Palm Beach Dramaworks always makes good on its promise to present theater to think about. For its latest production, Collected Stories, onstage February 3 to March 5, Dramaworks is using the play’s themes of plagiarism and artistic intent as an opportunity to teach Palm Beach County high school students about the importance of making ethical decisions.
Written by Donald Margulies, Collected Stories explores the relationship between budding writer Lisa and her mentor Ruth. When Lisa decides to use an experience from Ruth’s life as the inspiration for her first novel, it raises questions of ethics, integrity, and betrayal.
Gary Cadwallader, Dramaworks’ director of education and community engagement, believed he could use the themes in Collected Stories to impart ethical lessons to high schoolers. The result is The Dramaworks Ethics Project, a grant-funded initiative that asks students to create digital storytelling projects that will force them to think critically about their own ethics and principles. Here, Cadwallader speaks with PBI about his own educational philosophy and the main elements of this new initiative.
PBI: How do you go about planning educational components to a play?
Cadwallader: I look at the relevance of why a play is important today. Some plays may be [contemporary], but some are older and they still have that resonance that kicks in today. The more things change the more things stay the same. We really want to look at how it affects people’s lives today and how it’s still important. That’s where I start from, and that is why [producing artistic director] Bill Hayes picks the plays, because he knows they’re relevant to the audience.
I read the play multiple times and I get a really good sense of what the playwright’s big idea is. And then I write a study guide based on that. I look at the sociological context and historical context as well as at the playwright and his or her life, how it contextualizes from there, because playwrights write about what they know. So I look at where they get these ideas and why they are expressing them in this particular way at this particular time in their life. Having all that context helps me, but it also then helps the students look at the play in a full, deeper way.
What themes or big ideas in Collected Stories did you want to highlight?
Themes of intellectual property rights, the creative process, and plagiarism. The character [Lisa] has some success with writing what she knows, and then has no idea what to write next. She feels like she has already done everything from her life that was important. And the other character [Ruth] says to her, “We’re all rummagers, all writers are rummagers at a tag sale, picking through the neighbor’s discard for material, whatever we can get our hands on, shamelessly. Why stop with our own journals?” So that’s the advice the mentor gives. She then tells a story about her relationship with poet Delmore Schwartz when she was a young girl and, of course, the younger character takes that idea after getting that advice from the mentor and uses that as a springboard for her story. Well, that doesn’t go well.

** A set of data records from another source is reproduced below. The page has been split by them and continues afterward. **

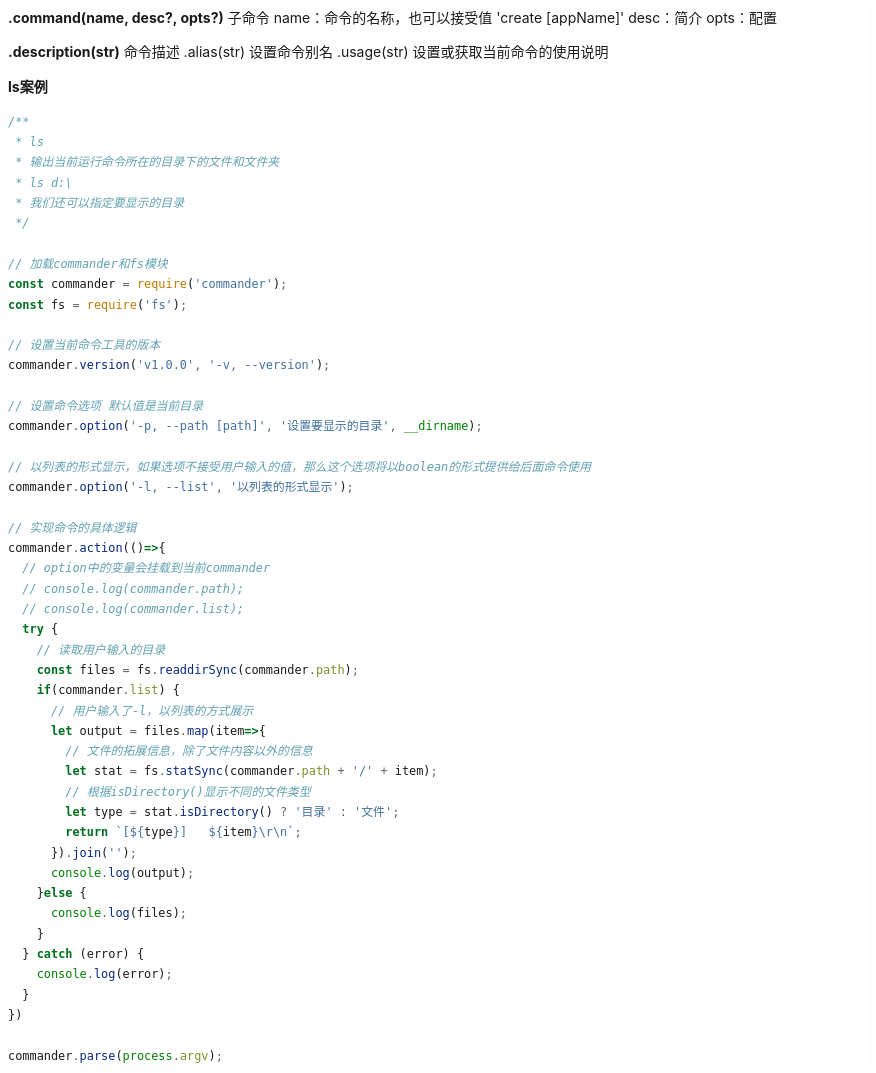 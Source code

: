 **.command(name, desc?, opts?)**
		子命令
		name：命令的名称，也可以接受值  'create [appName]'
		desc：简介
		opts：配置

**.description(str)**
   	命令描述
	.alias(str)
		设置命令别名
	.usage(str)
		设置或获取当前命令的使用说明

**ls案例**

```js
/**
 * ls
 * 输出当前运行命令所在的目录下的文件和文件夹
 * ls d:\
 * 我们还可以指定要显示的目录
 */

// 加载commander和fs模块
const commander = require('commander');
const fs = require('fs');

// 设置当前命令工具的版本
commander.version('v1.0.0', '-v, --version');

// 设置命令选项 默认值是当前目录
commander.option('-p, --path [path]', '设置要显示的目录', __dirname);

// 以列表的形式显示，如果选项不接受用户输入的值，那么这个选项将以boolean的形式提供给后面命令使用
commander.option('-l, --list', '以列表的形式显示');

// 实现命令的具体逻辑
commander.action(()=>{
  // option中的变量会挂载到当前commander
  // console.log(commander.path);
  // console.log(commander.list);
  try {
    // 读取用户输入的目录
    const files = fs.readdirSync(commander.path);
    if(commander.list) {
      // 用户输入了-l，以列表的方式展示
      let output = files.map(item=>{
        // 文件的拓展信息，除了文件内容以外的信息
        let stat = fs.statSync(commander.path + '/' + item);
        // 根据isDirectory()显示不同的文件类型
        let type = stat.isDirectory() ? '目录' : '文件';
        return `[${type}]   ${item}\r\n`;
      }).join('');
      console.log(output);
    }else {
      console.log(files);
    }
  } catch (error) {
    console.log(error);
  }
})

commander.parse(process.argv);
```
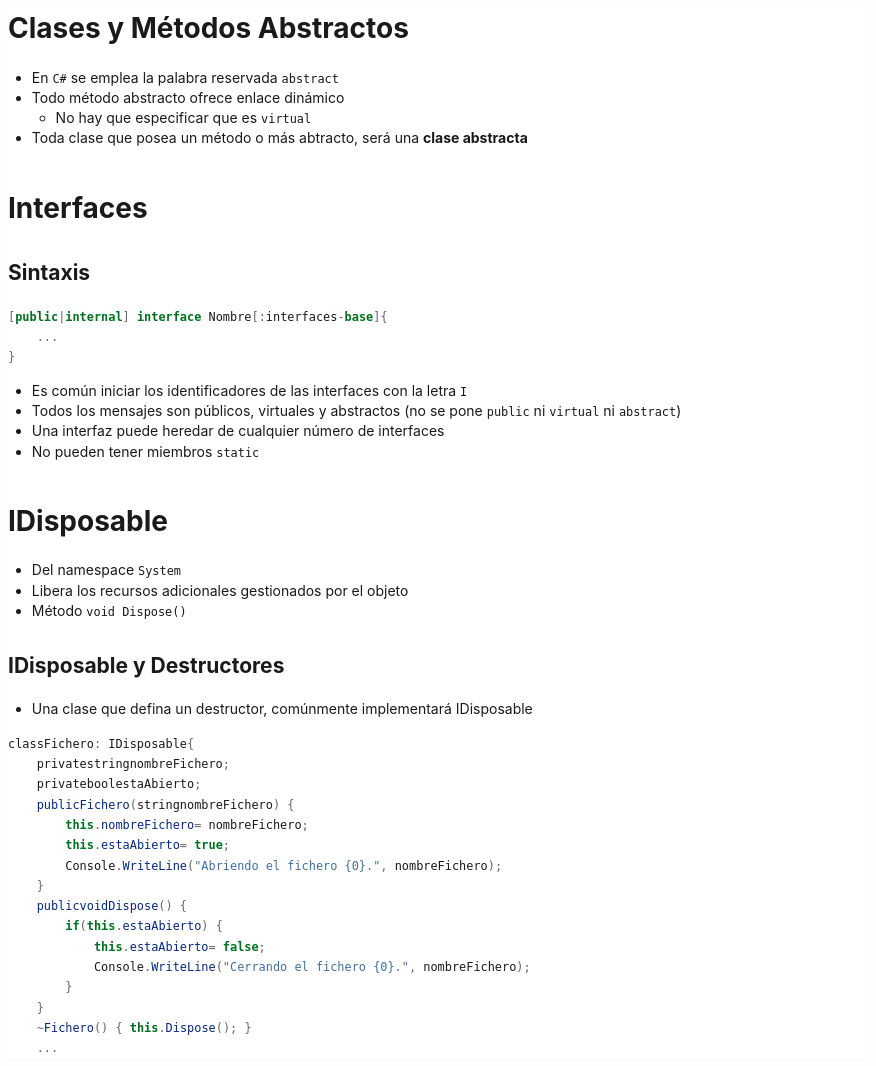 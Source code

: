 # Clases y Métodos Abstractos

- En `C#` se emplea la palabra reservada `abstract`
- Todo método abstracto ofrece enlace dinámico
	- No hay que especificar que es `virtual`
- Toda clase que posea un método o más abtracto, será una **clase abstracta**

# Interfaces

## Sintaxis

```cs
[public|internal] interface Nombre[:interfaces-base]{
	...
}
```

- Es común iniciar los identificadores de las interfaces con la letra `I`
- Todos los mensajes son públicos, virtuales y abstractos (no se pone `public` ni `virtual` ni `abstract`)
- Una interfaz puede heredar de cualquier número de interfaces
- No pueden tener miembros `static`

# IDisposable

- Del namespace `System`
- Libera los recursos adicionales gestionados por el objeto
- Método `void Dispose()`

## IDisposable y Destructores

- Una clase que defina un destructor, comúnmente implementará IDisposable

```cs
classFichero: IDisposable{
	privatestringnombreFichero;
	privateboolestaAbierto;
	publicFichero(stringnombreFichero) {
		this.nombreFichero= nombreFichero;
		this.estaAbierto= true;
		Console.WriteLine("Abriendo el fichero {0}.", nombreFichero);
	}
	publicvoidDispose() {
		if(this.estaAbierto) {
			this.estaAbierto= false;
			Console.WriteLine("Cerrando el fichero {0}.", nombreFichero);
		}
	}
	~Fichero() { this.Dispose(); }
	...
```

I thought, well, what is intellectual property? What is plagiarism? And what are the ethics that support someone doing that or not doing that? So that’s the main idea of the play, the main conflict of the play. And I know that teachers deal with plagiarism now more than ever and the ethics of it. So I said, “Let’s do a project where we have students think about choices.” If they’re stressed out and need to write something at the last minute, which most students do, how can we make them think about what those choices would be?
How did you go about building a project around this idea?
I wrote a grant proposal to PNC Arts Alive (PNC Bank and their Arts Alive program) and won a grant for what we’re calling The Dramaworks Ethics Project. The project is two parts. Every high school student in Palm Beach County is being given the opportunity to do digital storytelling. So I’ve sent lesson plans to the teachers to use ethics as a prompt to have each student or class do a digital story based on these ethical prompts. And then, for a certain number of invited students, we have special student matinees for Collected Stories. They will come to the play, and then I will have an ethics expert do a talkback at the end and have a discussion with the students about what they saw and what the characters went through. Who feels that Lisa was right and who feels that Ruth was right, and have an ethical discussion philosophical about the themes of the play and what they just saw. We’re really excited about that and that’s kind of the arc of this project.
Ideally, will the students see the play and then work on the storytelling projects afterward?
Yes, right. Every school has until April 28 to turn in their digital storytelling projects. But the fieldtrips are in February, when we’re doing the show. I’ve invited certain schools to those because we only have a limited number of performances.
So some may see it, some may not see it, but they’ll all be working off the same idea.
Ultimately, what do you hope students get from participating in this project?
All we want to do is plant a seed about thinking about the choices that we make. What we really want to do is have these young people stop and think about their choices. We are all stressed out and we all have that opportunity, but what is the ethical choice? As we know, it’s not always black and white. Ethics can be gray. I think a lot of times, we just need to present those decisions to have them think critically about them. Young people are in a place right now where they get more and more homework in high school. They’ve got college [to prepare for]. They’ve got lots of activities, whether it’s band or sports or art. They’re busier than ever and there’s so much going on in their lives that they’re working toward. So, what do we do when we’re overwhelmed? Because this is how we live as adults. It doesn’t get any easier. But those seeds that are planted make us think twice about the ethical choices.